**Assignment:** This exercise asks for a copy of each line in the records below with the word "information" in it.

(Rendered images with source text)
_ _ _
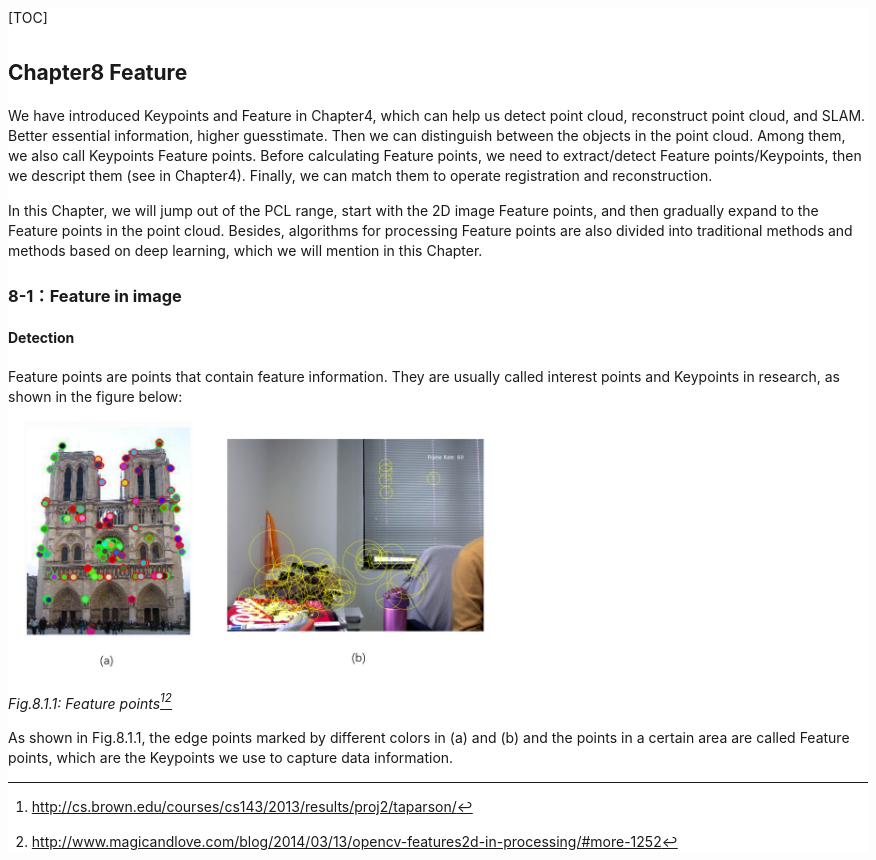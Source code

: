 [TOC]

## Chapter8   Feature

We have introduced Keypoints and Feature in Chapter4, which can help us detect point cloud, reconstruct point cloud, and SLAM. Better essential information, higher guesstimate. Then we can distinguish between the objects in the point cloud. Among them, we also call Keypoints Feature points. Before calculating Feature points,  we need to extract/detect Feature points/Keypoints, then we descript them (see in Chapter4). Finally, we can match them to operate registration and reconstruction.

In this Chapter, we will jump out of the PCL range, start with the 2D image Feature points, and then gradually expand to the Feature points in the point cloud. Besides, algorithms for processing Feature points are also divided into traditional methods and methods based on deep learning, which we will mention in this Chapter.



### 8-1：Feature in image



#### Detection

Feature points are points that contain feature information. They are usually called interest points and Keypoints in research, as shown in the figure below:

<img src="pics\1.png" alt="image-20200925220433040" style="zoom:47%;" />

*Fig.8.1.1:   Feature points[^1][^2]*

As shown in Fig.8.1.1, the edge points marked by different colors in (a) and (b) and the points in a certain area are called Feature points, which are the Keypoints we use to capture data information.


[^1]: http://cs.brown.edu/courses/cs143/2013/results/proj2/taparson/
[^2]: http://www.magicandlove.com/blog/2014/03/13/opencv-features2d-in-processing/#more-1252
[^3]: https://www.programmersought.com/article/86603333968/
[^4]: Computer Vision, Raquel Urtasun
[^5]: https://webdiis.unizar.es/~raulmur/orbslam/。
[^6]: CSE486, Penn State, Robert Collins
[^7]: 16-385 Computer Vision, CMU, Kris Kitani
[^8]: https://prs.igp.ethz.ch/research/completed_projects/automatic_registration_of_point_clouds.html
[^9]: http://www.fubin.org/research/Human_Pose_Estimation/Human_Pose_Estimation.html
[^10]: https://youtu.be/xMgoypPBEgw
[^11]: Li, J., & Lee, G. H. (2019). Usip: Unsupervised stable interest point detection from 3d point clouds. In *Proceedings of the IEEE International Conference on Computer Vision* (pp. 361-370).
[^12]: Tombari, F., Salti, S., & Di Stefano, L. (2010, September). Unique signatures of histograms for local surface description. In *European conference on computer vision* (pp. 356-369). Springer, Berlin, Heidelberg.
[^13]: Zeng, A., Song, S., Nießner, M., Fisher, M., Xiao, J., & Funkhouser, T. (2017). 3dmatch: Learning local geometric descriptors from rgb-d reconstructions. In *Proceedings of the IEEE Conference on Computer Vision and Pattern Recognition* (pp. 1802-1811).
[^14]: Schroff, F., Kalenichenko, D., & Philbin, J. (2015). Facenet: A unified embedding for face recognition and clustering. In *Proceedings of the IEEE conference on computer vision and pattern recognition* (pp. 815-823).
[^15]: https://omoindrot.github.io/triplet-loss
[^16]: Deng, H., Birdal, T., & Ilic, S. (2018). Ppfnet: Global context aware local features for robust 3d point matching. In *Proceedings of the IEEE Conference on Computer Vision and Pattern Recognition* (pp. 195-205).
[^17]: Deng, H., Birdal, T., & Ilic, S. (2018). Ppf-foldnet: Unsupervised learning of rotation invariant 3d local descriptors. In *Proceedings of the European Conference on Computer Vision (ECCV)* (pp. 602-618).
_ _ _
**Output below:**
We have introduced Keypoints and Feature in Chapter4, which can help us detect point cloud, reconstruct point cloud, and SLAM. Better essential information, higher guesstimate. Then we can distinguish between the objects in the point cloud. Among them, we also call Keypoints Feature points. Before calculating Feature points,  we need to extract/detect Feature points/Keypoints, then we descript them (see in Chapter4). Finally, we can match them to operate registration and reconstruction.
Feature points are points that contain feature information. They are usually called interest points and Keypoints in research, as shown in the figure below:
As shown in Fig.8.1.1, the edge points marked by different colors in (a) and (b) and the points in a certain area are called Feature points, which are the Keypoints we use to capture data information.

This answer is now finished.